### [TASK GOAL]
When a line of the entries contains "https", please list that line.

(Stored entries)
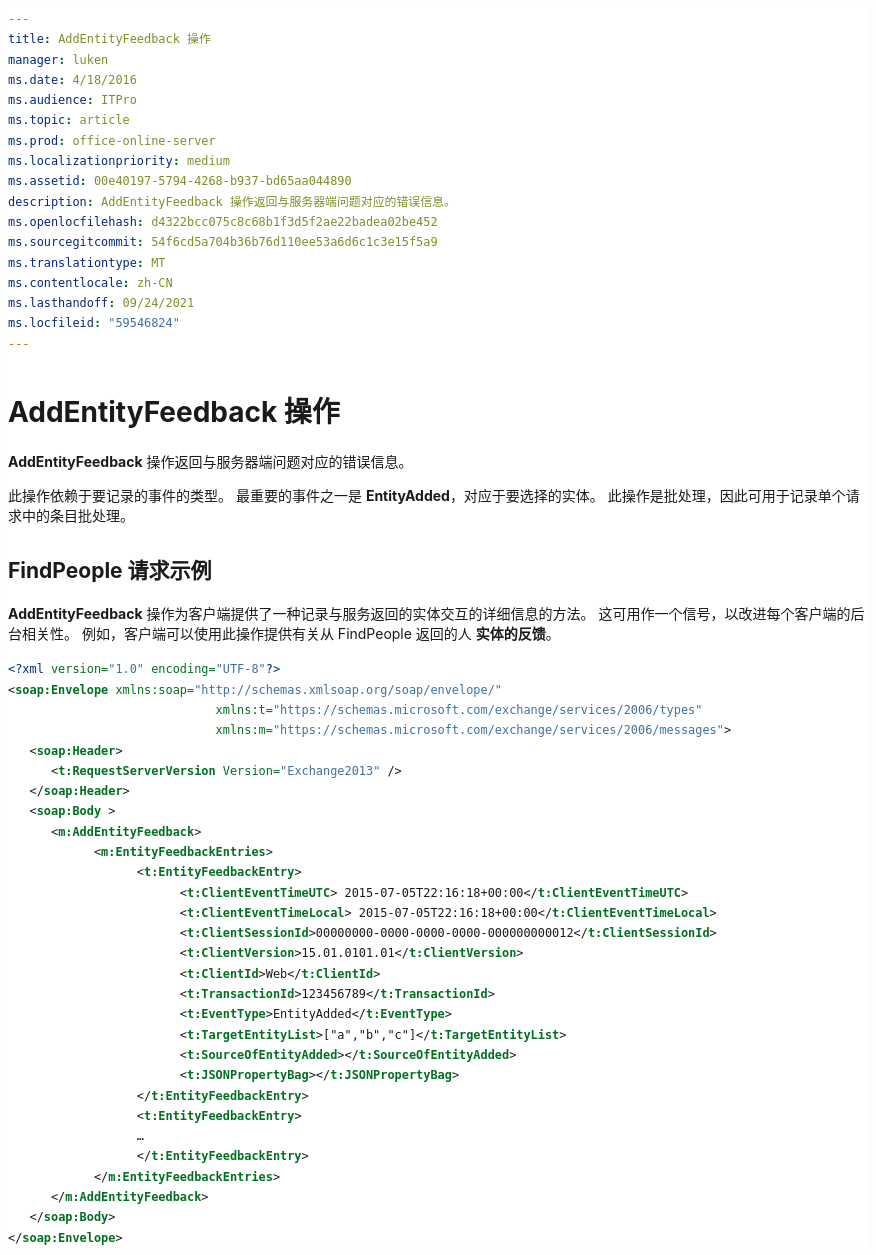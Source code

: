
 ```yaml
---
title: AddEntityFeedback 操作
manager: luken
ms.date: 4/18/2016
ms.audience: ITPro
ms.topic: article
ms.prod: office-online-server
ms.localizationpriority: medium
ms.assetid: 00e40197-5794-4268-b937-bd65aa044890
description: AddEntityFeedback 操作返回与服务器端问题对应的错误信息。
ms.openlocfilehash: d4322bcc075c8c68b1f3d5f2ae22badea02be452
ms.sourcegitcommit: 54f6cd5a704b36b76d110ee53a6d6c1c3e15f5a9
ms.translationtype: MT
ms.contentlocale: zh-CN
ms.lasthandoff: 09/24/2021
ms.locfileid: "59546824"
---
```

# <a name="addentityfeedback-operation"></a>AddEntityFeedback 操作

**AddEntityFeedback** 操作返回与服务器端问题对应的错误信息。 
  
此操作依赖于要记录的事件的类型。 最重要的事件之一是 **EntityAdded**，对应于要选择的实体。 此操作是批处理，因此可用于记录单个请求中的条目批处理。 
  
## <a name="findpeople-request-examples"></a>FindPeople 请求示例

**AddEntityFeedback** 操作为客户端提供了一种记录与服务返回的实体交互的详细信息的方法。 这可用作一个信号，以改进每个客户端的后台相关性。 例如，客户端可以使用此操作提供有关从 FindPeople 返回的人 **实体的反馈**。
  
```XML
<?xml version="1.0" encoding="UTF-8"?>
<soap:Envelope xmlns:soap="http://schemas.xmlsoap.org/soap/envelope/"
                             xmlns:t="https://schemas.microsoft.com/exchange/services/2006/types"
                             xmlns:m="https://schemas.microsoft.com/exchange/services/2006/messages">
   <soap:Header>
      <t:RequestServerVersion Version="Exchange2013" />
   </soap:Header>
   <soap:Body >
      <m:AddEntityFeedback>
            <m:EntityFeedbackEntries>
                  <t:EntityFeedbackEntry>
                        <t:ClientEventTimeUTC> 2015-07-05T22:16:18+00:00</t:ClientEventTimeUTC>
                        <t:ClientEventTimeLocal> 2015-07-05T22:16:18+00:00</t:ClientEventTimeLocal>
                        <t:ClientSessionId>00000000-0000-0000-0000-000000000012</t:ClientSessionId>
                        <t:ClientVersion>15.01.0101.01</t:ClientVersion>
                        <t:ClientId>Web</t:ClientId>
                        <t:TransactionId>123456789</t:TransactionId>
                        <t:EventType>EntityAdded</t:EventType>
                        <t:TargetEntityList>["a","b","c"]</t:TargetEntityList>
                        <t:SourceOfEntityAdded></t:SourceOfEntityAdded>
                        <t:JSONPropertyBag></t:JSONPropertyBag>
                  </t:EntityFeedbackEntry>
                  <t:EntityFeedbackEntry>
                  …
                  </t:EntityFeedbackEntry>
            </m:EntityFeedbackEntries>
      </m:AddEntityFeedback>
   </soap:Body>
</soap:Envelope>
```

### [TASK RESULT]
                             xmlns:t="https://schemas.microsoft.com/exchange/services/2006/types"
                             xmlns:m="https://schemas.microsoft.com/exchange/services/2006/messages">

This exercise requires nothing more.